Influential designer cites "sense of ambiguity"
as a sensibiity he shares with the director

By Gustavo Turner

(Thursday, Jan 20 2011)
The songs David Lynch and Angelo Badalamenti composed for Julee Cruise in the late 1980s, many of them repurposed for and rom the Twin Peaks saga, are some of the most distinctive examples of what people would recognize as "Lynchian" music. And they all stem from "Mysteries of Love," a song Lynch and Badalamenti wrote for Blue Velvet.

But the reason Lynch had to hastily become a lyricist, as legend has it, was that he could not secure the rights to the song he really wanted: This Mortal Coil's version of Tim Buckley's "Song to the Siren." Lynch eventually was able to afford "Song to the Siren" (for Lost Highway), a quintessential track released by cult U.K. label 4AD.

But it took a while longer to pair him with a crucial (some would say the crucial) architect of 4AD's success: visual designer Vaughan Oliver, the founder of groundbreaking design studios 23 Envelope and v23. Oliver designed the striking packaging for the many versions of the "Good Day Today"/"I Know" single, including an elaborate sleeve for the vinyl edition.

We asked the legendary designer about how the collaboration with the like-minded director had come about. "I was invited by the label Sunday Best, with whom I'd had no previous contact," Oliver says. "I guess they could see I would empathize with Lynch's work. Empathize? I adore it and have been inspired by it for 23 years since first seeing Eraserhead. 'Do they cut them up like regular chickens?'?"

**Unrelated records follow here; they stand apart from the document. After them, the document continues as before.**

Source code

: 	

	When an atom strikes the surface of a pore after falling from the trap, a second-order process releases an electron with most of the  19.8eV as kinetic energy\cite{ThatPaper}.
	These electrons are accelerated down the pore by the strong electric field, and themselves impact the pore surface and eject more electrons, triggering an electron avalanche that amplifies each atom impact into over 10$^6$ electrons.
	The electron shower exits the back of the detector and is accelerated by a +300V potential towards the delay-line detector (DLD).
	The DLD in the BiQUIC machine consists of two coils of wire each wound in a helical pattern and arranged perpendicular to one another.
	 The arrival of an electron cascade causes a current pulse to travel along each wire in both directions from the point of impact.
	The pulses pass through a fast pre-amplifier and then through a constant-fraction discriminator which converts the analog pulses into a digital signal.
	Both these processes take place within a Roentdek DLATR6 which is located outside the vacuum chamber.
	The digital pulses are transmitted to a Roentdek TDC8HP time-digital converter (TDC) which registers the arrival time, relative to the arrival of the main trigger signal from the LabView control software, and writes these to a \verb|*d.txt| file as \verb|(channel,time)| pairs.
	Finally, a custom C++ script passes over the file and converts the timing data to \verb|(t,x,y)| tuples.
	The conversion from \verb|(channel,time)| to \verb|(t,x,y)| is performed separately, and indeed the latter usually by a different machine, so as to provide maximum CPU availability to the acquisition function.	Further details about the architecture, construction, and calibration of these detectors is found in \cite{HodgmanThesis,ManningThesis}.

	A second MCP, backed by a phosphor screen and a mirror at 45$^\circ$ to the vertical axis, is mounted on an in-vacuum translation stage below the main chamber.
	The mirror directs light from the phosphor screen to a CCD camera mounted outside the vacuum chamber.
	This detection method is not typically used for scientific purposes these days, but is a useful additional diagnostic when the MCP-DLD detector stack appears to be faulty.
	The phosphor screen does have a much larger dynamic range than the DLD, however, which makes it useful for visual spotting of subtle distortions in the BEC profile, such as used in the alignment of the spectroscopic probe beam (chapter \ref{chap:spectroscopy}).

Oliver thinks Lynch's music shares many elements with his own design sensibility: "Sense of ambiguity. Duality. Horror and beauty on the same page, in the same image. Understatement." And even for a revered designer used to working with some of music's unique creative minds (Pixies, Cocteau Twins, This Mortal Coil), the "Good Day Today"/"I Know" project was one of a kind.

"Nothing compares to David Lynch," he enthuses. "And he was gentlemanly enough to take a backseat in the process. A real gentleman and inspiration."